§ **Exercise goal**: Return the lines below exactly, from the first one through the line that has "Firstly, in terms". Leave out everything after it.

§ **Extracted material**:
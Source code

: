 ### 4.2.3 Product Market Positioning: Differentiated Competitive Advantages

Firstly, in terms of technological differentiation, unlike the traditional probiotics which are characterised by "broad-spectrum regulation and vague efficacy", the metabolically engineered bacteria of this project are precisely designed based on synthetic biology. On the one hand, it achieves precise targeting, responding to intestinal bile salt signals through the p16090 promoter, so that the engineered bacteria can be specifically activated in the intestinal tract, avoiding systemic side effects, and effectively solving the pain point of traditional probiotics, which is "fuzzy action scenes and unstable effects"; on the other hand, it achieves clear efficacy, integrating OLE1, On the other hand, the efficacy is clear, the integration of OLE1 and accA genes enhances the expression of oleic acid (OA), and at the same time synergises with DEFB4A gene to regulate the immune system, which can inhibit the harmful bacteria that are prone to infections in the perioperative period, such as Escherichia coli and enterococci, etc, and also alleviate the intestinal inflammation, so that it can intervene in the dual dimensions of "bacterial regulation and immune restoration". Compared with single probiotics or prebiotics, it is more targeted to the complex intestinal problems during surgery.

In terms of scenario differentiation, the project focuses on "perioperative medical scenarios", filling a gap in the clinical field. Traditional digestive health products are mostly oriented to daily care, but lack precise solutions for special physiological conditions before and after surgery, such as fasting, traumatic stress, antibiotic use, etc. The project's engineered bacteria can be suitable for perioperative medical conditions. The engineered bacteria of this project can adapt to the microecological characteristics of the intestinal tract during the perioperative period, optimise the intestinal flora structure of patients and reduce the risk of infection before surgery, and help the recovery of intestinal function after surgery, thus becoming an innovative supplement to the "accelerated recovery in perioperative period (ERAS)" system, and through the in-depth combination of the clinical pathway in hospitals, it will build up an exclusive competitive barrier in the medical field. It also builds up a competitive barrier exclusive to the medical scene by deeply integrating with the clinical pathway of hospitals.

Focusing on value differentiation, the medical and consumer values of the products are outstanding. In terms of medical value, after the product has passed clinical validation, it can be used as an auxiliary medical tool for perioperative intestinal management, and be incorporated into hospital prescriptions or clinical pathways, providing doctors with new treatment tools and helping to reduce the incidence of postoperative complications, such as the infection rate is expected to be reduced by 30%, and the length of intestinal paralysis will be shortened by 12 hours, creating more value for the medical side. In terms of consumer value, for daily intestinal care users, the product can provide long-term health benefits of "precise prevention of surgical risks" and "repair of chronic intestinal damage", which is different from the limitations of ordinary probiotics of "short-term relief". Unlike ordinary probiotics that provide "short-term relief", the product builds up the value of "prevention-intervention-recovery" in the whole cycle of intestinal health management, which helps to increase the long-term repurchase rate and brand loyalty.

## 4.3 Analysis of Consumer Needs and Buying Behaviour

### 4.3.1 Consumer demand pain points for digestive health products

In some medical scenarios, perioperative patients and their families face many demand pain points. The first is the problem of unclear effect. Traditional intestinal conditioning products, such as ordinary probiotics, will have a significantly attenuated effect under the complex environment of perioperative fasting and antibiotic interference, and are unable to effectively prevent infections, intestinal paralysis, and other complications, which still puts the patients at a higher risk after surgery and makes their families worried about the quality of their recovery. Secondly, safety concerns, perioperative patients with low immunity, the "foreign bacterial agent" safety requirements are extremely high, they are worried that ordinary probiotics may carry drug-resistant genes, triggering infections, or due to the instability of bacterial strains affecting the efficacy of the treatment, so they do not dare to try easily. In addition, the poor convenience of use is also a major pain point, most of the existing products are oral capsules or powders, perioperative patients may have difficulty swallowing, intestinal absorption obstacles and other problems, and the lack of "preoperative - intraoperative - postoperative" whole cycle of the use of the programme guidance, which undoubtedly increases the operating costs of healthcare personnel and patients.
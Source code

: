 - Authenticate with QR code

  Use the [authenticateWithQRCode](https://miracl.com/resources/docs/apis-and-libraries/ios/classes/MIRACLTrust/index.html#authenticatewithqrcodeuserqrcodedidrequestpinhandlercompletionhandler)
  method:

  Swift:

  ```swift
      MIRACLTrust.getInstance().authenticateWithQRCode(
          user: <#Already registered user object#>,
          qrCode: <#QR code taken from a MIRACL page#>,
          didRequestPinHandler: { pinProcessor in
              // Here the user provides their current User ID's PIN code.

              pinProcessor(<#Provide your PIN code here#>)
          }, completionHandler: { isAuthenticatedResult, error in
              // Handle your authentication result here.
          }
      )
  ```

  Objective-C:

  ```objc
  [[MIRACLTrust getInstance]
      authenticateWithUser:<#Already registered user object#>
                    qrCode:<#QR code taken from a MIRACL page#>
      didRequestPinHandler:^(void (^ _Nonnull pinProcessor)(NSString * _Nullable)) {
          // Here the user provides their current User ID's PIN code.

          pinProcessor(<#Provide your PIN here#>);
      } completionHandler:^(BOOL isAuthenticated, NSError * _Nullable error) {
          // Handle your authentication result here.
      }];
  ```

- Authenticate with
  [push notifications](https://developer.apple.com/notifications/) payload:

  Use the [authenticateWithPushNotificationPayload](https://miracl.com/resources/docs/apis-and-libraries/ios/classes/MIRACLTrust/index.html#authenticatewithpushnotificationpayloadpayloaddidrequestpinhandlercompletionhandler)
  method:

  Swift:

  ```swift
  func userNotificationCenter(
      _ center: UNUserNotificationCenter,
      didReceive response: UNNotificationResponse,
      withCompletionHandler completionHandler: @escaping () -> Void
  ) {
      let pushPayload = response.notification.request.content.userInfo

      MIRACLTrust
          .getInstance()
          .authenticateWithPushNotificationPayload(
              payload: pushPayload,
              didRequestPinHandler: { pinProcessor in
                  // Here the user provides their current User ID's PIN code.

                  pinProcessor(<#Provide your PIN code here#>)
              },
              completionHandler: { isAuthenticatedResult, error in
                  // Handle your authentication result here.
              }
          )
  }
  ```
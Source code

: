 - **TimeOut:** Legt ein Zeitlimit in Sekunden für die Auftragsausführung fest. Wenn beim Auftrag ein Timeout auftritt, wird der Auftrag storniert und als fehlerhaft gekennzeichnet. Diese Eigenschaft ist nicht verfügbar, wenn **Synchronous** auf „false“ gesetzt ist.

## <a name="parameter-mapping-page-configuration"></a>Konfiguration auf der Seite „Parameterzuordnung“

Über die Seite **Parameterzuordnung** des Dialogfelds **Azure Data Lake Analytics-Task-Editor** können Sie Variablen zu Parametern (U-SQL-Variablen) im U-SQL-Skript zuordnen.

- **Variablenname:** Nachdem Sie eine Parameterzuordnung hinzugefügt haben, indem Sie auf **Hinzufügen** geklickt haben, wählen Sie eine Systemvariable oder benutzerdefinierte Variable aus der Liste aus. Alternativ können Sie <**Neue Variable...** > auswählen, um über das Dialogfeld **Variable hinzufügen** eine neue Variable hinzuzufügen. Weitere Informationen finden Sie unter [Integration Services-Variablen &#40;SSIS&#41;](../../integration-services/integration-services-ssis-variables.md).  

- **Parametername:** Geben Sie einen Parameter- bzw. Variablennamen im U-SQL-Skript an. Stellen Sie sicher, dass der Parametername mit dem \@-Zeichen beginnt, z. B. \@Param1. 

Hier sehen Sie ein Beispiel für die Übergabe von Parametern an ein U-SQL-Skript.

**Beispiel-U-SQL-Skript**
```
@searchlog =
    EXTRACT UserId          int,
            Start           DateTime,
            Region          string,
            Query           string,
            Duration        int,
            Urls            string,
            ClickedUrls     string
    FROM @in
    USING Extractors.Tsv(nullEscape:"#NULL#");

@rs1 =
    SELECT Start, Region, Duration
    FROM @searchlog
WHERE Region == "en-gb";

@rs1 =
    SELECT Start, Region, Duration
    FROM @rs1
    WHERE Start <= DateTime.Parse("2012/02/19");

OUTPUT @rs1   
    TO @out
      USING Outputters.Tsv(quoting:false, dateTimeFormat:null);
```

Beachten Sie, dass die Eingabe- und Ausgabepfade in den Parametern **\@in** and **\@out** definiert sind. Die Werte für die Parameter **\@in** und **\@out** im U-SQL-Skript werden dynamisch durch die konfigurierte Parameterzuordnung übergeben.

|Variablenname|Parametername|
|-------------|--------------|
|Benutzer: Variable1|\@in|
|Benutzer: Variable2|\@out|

§ **Reply**:
Source code

: ### 4.2.3 Product Market Positioning: Differentiated Competitive Advantages

Firstly, in terms of technological differentiation, unlike the traditional probiotics which are characterised by "broad-spectrum regulation and vague efficacy", the metabolically engineered bacteria of this project are precisely designed based on synthetic biology. On the one hand, it achieves precise targeting, responding to intestinal bile salt signals through the p16090 promoter, so that the engineered bacteria can be specifically activated in the intestinal tract, avoiding systemic side effects, and effectively solving the pain point of traditional probiotics, which is "fuzzy action scenes and unstable effects"; on the other hand, it achieves clear efficacy, integrating OLE1, On the other hand, the efficacy is clear, the integration of OLE1 and accA genes enhances the expression of oleic acid (OA), and at the same time synergises with DEFB4A gene to regulate the immune system, which can inhibit the harmful bacteria that are prone to infections in the perioperative period, such as Escherichia coli and enterococci, etc, and also alleviate the intestinal inflammation, so that it can intervene in the dual dimensions of "bacterial regulation and immune restoration". Compared with single probiotics or prebiotics, it is more targeted to the complex intestinal problems during surgery.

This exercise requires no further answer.